With one set wingback system, England reached the 2018 World Cup semi-finals in Russia three years ago.
There was no backup plan, and when things went wrong, as they did against Belgium and Croatia, Gareth Southgate had nowhere to turn.
In the interim, Southgate and his assistant Steve Holland have built a team capable of changing shape, confronting and perplexing any opponent.
England could have matched Denmark’s system with a back three and wingbacks on Wednesday night, as they did brilliantly against Germany, but Southgate chose to take the initiative and ask the Danes whether they could live with England’s more attacking style.
Gary Neville expressed his displeasure with the idea before kick-off, admitting it made him “nervous,” but Southgate was vindicated within minutes.
England’s back-four system is difficult to pin down at times, and it looks quite different with and without possession, but it’s essentially a lopsided 4-2-3-1 with Luke Shaw more forward than Kyle Walker, Declan Rice more conservative than Kalvin Phillips, and Raheem Sterling driving at the heart while Bukayo Saka sneaks around the flanks.
In Wembley, it was evident that the system was outnumbering Denmark in terms of attacking numbers.
With Shaw and Saka as England’s wingers, Mason Mount and Sterling as center strikers, and Harry Kane dropping in at No10 with Phillips in support, Rice scooped up the ball and looked forwards to see the Danish defense forced back.
Shaw’s forward runs served to occupy Stryger Larsen, the Danish right-wingback, freeing Rice to fill the left-sided space from where he directed possession spells and maintained pressure.
The only early issue occurred as Denmark built from the back and Larsen snuck in between Sterling, who was pressing high, and Shaw, who was defending.
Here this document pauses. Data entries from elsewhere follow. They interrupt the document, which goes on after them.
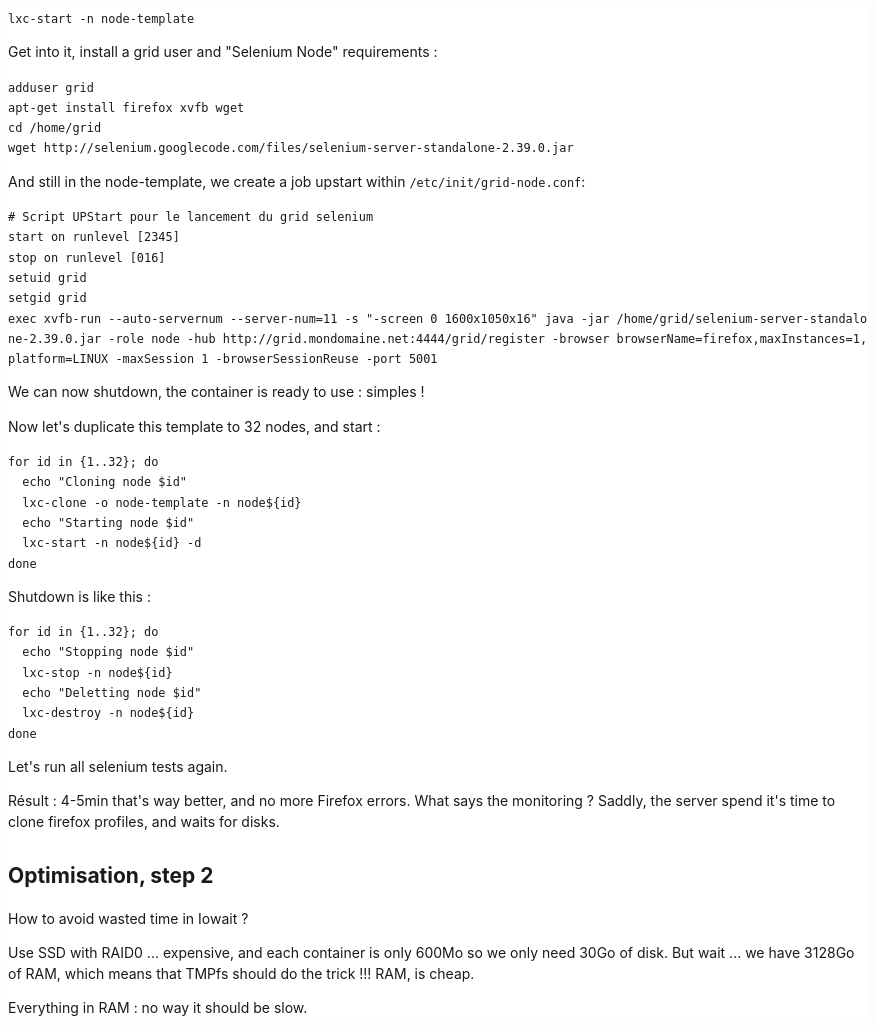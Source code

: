     lxc-start -n node-template

Get into it, install a grid user and "Selenium Node" requirements :

    adduser grid
    apt-get install firefox xvfb wget
    cd /home/grid
    wget http://selenium.googlecode.com/files/selenium-server-standalone-2.39.0.jar

And still in the node-template, we create a job upstart within `/etc/init/grid-node.conf`:

    # Script UPStart pour le lancement du grid selenium 
    start on runlevel [2345] 
    stop on runlevel [016] 
    setuid grid 
    setgid grid 
    exec xvfb-run --auto-servernum --server-num=11 -s "-screen 0 1600x1050x16" java -jar /home/grid/selenium-server-standalone-2.39.0.jar -role node -hub http://grid.mondomaine.net:4444/grid/register -browser browserName=firefox,maxInstances=1,platform=LINUX -maxSession 1 -browserSessionReuse -port 5001

We can now shutdown, the container is ready to use : simples !

Now let's duplicate this template to 32 nodes, and start :

    for id in {1..32}; do 
      echo "Cloning node $id" 
      lxc-clone -o node-template -n node${id} 
      echo "Starting node $id" 
      lxc-start -n node${id} -d 
    done

Shutdown is like this :

    for id in {1..32}; do 
      echo "Stopping node $id" 
      lxc-stop -n node${id} 
      echo "Deletting node $id" 
      lxc-destroy -n node${id} 
    done

Let's run all selenium tests again. 

Résult : 4-5min that's way better, and no more Firefox errors.
What says the monitoring ? Saddly, the server spend it's time to clone firefox profiles, and waits for disks.

## Optimisation, step 2

How to avoid wasted time in Iowait ?

Use SSD with RAID0 ... expensive, and each container is only 600Mo so we only need 30Go of disk.
But wait ... we have 3128Go of RAM, which means that TMPfs should do the trick !!! RAM, is cheap.

Everything in RAM : no way it should be slow.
Denmark’s central defender Simon Kjaer feed Larsen, and Shaw pressed too late; Denmark was out and in behind England’s defense in seconds, necessitating a Kyle Walker recovery run to avert the danger.
Another advantage of the back four was Walker’s role.
On a few of occasions, he used his speed from right-back to cover his centre-halves, but his speed out on the touchline was just as important, as he nullified Denmark’s left-wingback Joakim Maehle, one of the tournament’s star players.
England were able to outnumber their opponents in midfield because Denmark’s wingbacks were kept busy on defensive responsibilities, effectively forming a back five, and the game pattern was established: England smothered as Denmark was held down and sought to resist.
Denmark struggled to gain a foothold in open play, but their creative set-pieces caused England problems, and they eventually scored the game’s first goal.
The Danish set-pieces were rather traditional in their quarter-final versus Czech Republic, but they got imaginative at Wembley.
On corners, they pressed Jordan Pickford on the goal line, and they packed tightly before deep set-piece deliveries, which helped earn the free-kick from which Mikkel Damsgaard scored.
They most effectively built a mini-wall that shifted sideways to obscure Damsgaard’s stunning free-kick from Jordan Pickford’s view.
England’s first goal: Kane drops deep and Saka races past (sharemytactics) Despite the disappointment of losing a first tournament goal, England remained unfazed and adhered to their gameplan.
England’s most potent threat during the tournament has been on the left flank, but it was on the right that they dealt the most damage here, with two opportunities coming in short succession down that side.
Saka first grabbed the ball on the right touchline, where he spent the majority of the game, and raced forward before feeding a pass in behind Jannik Vestergaard, who was motionless.
Sterling blasted straight at Kasper Schmeichel after Kane grabbed the ball and crossed it for him.
The roles were then turned 45 seconds later: this time, Saka rushed in behind Vestergaard, and Kane dropped deep, swiveled, and quickly played him in.
Saka forced yet another own goal in a tournament of own goals.
If there belonged any doubt about Saka’s selection, he proved why he was on the team.
He makes runs in behind defenders more naturally than Jadon Sancho and, in especially, Jack Grealish, who like the ball to their feet, and it’s another another proof of the squad’s strength and tactical flexibility that Southgate has been able to select specific weapons for specific opponents.
Saka’s quickness and dexterity could be important in injuring Italy’s 36-year-old left centre-back Georginio Chiellini and stand-in left-back Emerson Palmieri in Sunday’s final.
In extra time, Southgate switched formations at half-time.
Grealish was replaced by Kieran Trippier, and England moved to a three-man defense.
It probably didn’t affect the outcome because Denmark was very exhausted, but it was a final tactical flourish, possibly only to show that he could.
Three years ago in Russia, England was locked in a single formation.
They’ve been able to change their shape and personalities according on the difficulty, and this has been a crucial factor in their ability to overcome every challenge thus far.